Phanom Phrai (พนมไพร, /th/; พนมไพร, /tts/) is a district (amphoe) in the southeastern part of Roi Et province, northeastern Thailand.

==Geography==
Neighboring districts are (from the southwest clockwise): Nong Hi, Suwannaphum, At Samat, Selaphum of Roi Et Province; Mueang Yasothon, Kham Khuean Kaeo, Maha Chana Chai of Yasothon province; and Sila Lat of Sisaket province.

==Administration==
The district is divided into 13 sub-districts (tambons), which are further subdivided into 160 villages (mubans). Phanom Phrai is a township (thesaban tambon) which covers parts of tambon Phanom Phrai. There are a further 13 tambon administrative organizations (TAO).

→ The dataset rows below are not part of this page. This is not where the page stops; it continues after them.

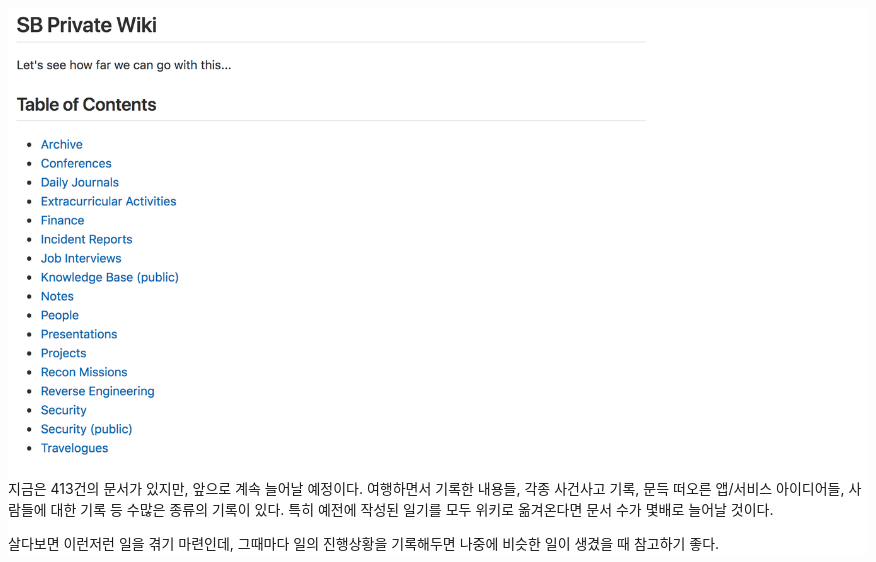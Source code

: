 <img src="/attachments/2018/personal-wiki/toc.png" alt="Table of Contents" style="max-width:75%; margin:auto;"/>

지금은 413건의 문서가 있지만, 앞으로 계속 늘어날 예정이다. 여행하면서 기록한 내용들, 각종 사건사고 기록, 문득 떠오른 앱/서비스 아이디어들, 사람들에 대한 기록 등 수많은 종류의 기록이 있다. 특히 예전에 작성된 일기를 모두 위키로 옮겨온다면 문서 수가 몇배로 늘어날 것이다.

살다보면 이런저런 일을 겪기 마련인데, 그때마다 일의 진행상황을 기록해두면 나중에 비슷한 일이 생겼을 때 참고하기 좋다.
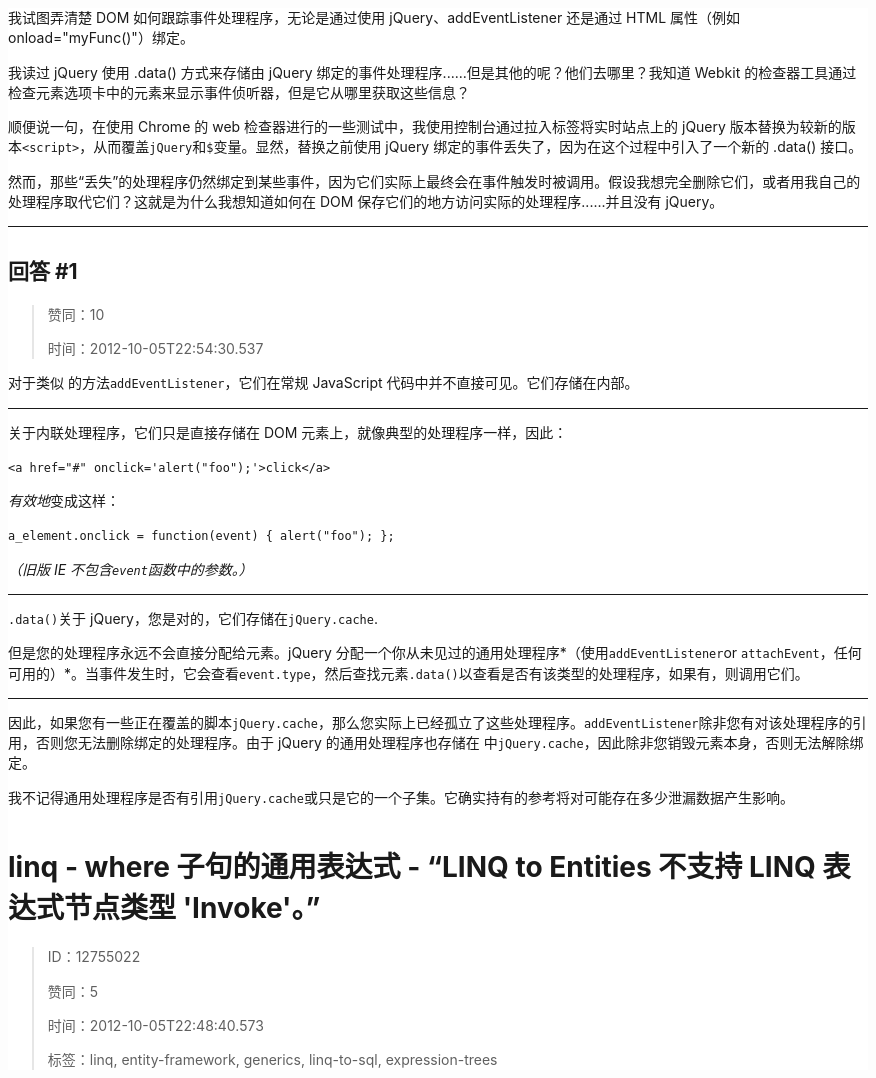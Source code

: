 我试图弄清楚 DOM 如何跟踪事件处理程序，无论是通过使用 jQuery、addEventListener 还是通过 HTML 属性（例如 onload="myFunc()"）绑定。

我读过 jQuery 使用 .data() 方式来存储由 jQuery 绑定的事件处理程序......但是其他的呢？他们去哪里？我知道 Webkit 的检查器工具通过检查元素选项卡中的元素来显示事件侦听器，但是它从哪里获取这些信息？

顺便说一句，在使用 Chrome 的 web 检查器进行的一些测试中，我使用控制台通过拉入标签将实时站点上的 jQuery 版本替换为较新的版本`<script>`，从而覆盖`jQuery`和`$`变量。显然，替换之前使用 jQuery 绑定的事件丢失了，因为在这个过程中引入了一个新的 .data() 接口。

然而，那些“丢失”的处理程序仍然绑定到某些事件，因为它们实际上最终会在事件触发时被调用。假设我想完全删除它们，或者用我自己的处理程序取代它们？这就是为什么我想知道如何在 DOM 保存它们的地方访问实际的处理程序......并且没有 jQuery。

* * *

## 回答 #1

> 赞同：10
> 
> 时间：2012-10-05T22:54:30.537

对于类似 的方法`addEventListener`，它们在常规 JavaScript 代码中并不直接可见。它们存储在内部。

* * *

关于内联处理程序，它们只是直接存储在 DOM 元素上，就像典型的处理程序一样，因此：

```
<a href="#" onclick='alert("foo");'>click</a> 
```

*有效地*变成这样：

```
a_element.onclick = function(event) { alert("foo"); }; 
```

*（旧版 IE 不包含`event`函数中的参数。）*

* * *

`.data()`关于 jQuery，您是对的，它们存储在`jQuery.cache`.

但是您的处理程序永远不会直接分配给元素。jQuery 分配一个你从未见过的通用处理程序*（使用`addEventListener`or `attachEvent`，任何可用的）*。当事件发生时，它会查看`event.type`，然后查找元素`.data()`以查看是否有该类型的处理程序，如果有，则调用它们。

* * *

因此，如果您有一些正在覆盖的脚本`jQuery.cache`，那么您实际上已经孤立了这些处理程序。`addEventListener`除非您有对该处理程序的引用，否则您无法删除绑定的处理程序。由于 jQuery 的通用处理程序也存储在 中`jQuery.cache`，因此除非您销毁元素本身，否则无法解除绑定。

我不记得通用处理程序是否有引用`jQuery.cache`或只是它的一个子集。它确实持有的参考将对可能存在多少泄漏数据产生影响。

# linq - where 子句的通用表达式 - “LINQ to Entities 不支持 LINQ 表达式节点类型 'Invoke'。”

> ID：12755022
> 
> 赞同：5
> 
> 时间：2012-10-05T22:48:40.573
> 
> 标签：linq, entity-framework, generics, linq-to-sql, expression-trees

| No. | Name | Thai name | Villages | Pop. | |
| 1. | Phanom Phrai | พนมไพร | 19 | 11,295 | |
| 2. | Saen Suk | แสนสุข | 18 | 8,714 | |
| 3. | Kut Nam Sai | กุดน้ำใส | 10 | 3,859 | |
| 4. | Nong Thap Thai | หนองทัพไทย | 14 | 7,284 | |
| 5. | Pho Yai | โพธิ์ใหญ่ | 14 | 7,046 | |
| 6. | Wari Sawat | วารีสวัสดิ์ | 11 | 4,516 | |
| 7. | Khok Sawang | โคกสว่าง | 16 | 5,030 | |
| 11. | Pho Chai | โพธิ์ชัย | 12 | 7,195 | |
| 12. | Na Nuan | นานวล | 13 | 4,759 | |
| 13. | Kham Hai | คำไฮ | 10 | 5,574 | |
| 14. | Sa Kaeo | สระแก้ว | 9 | 3,677 | |
| 15. | Kho Yai | ค้อใหญ่ | 7 | 2,288 | |
| 17. | Chanuwan | ชานุวรรณ | 7 | 3,903 | |
Missing numbers are tambons which now form Nong Hi District.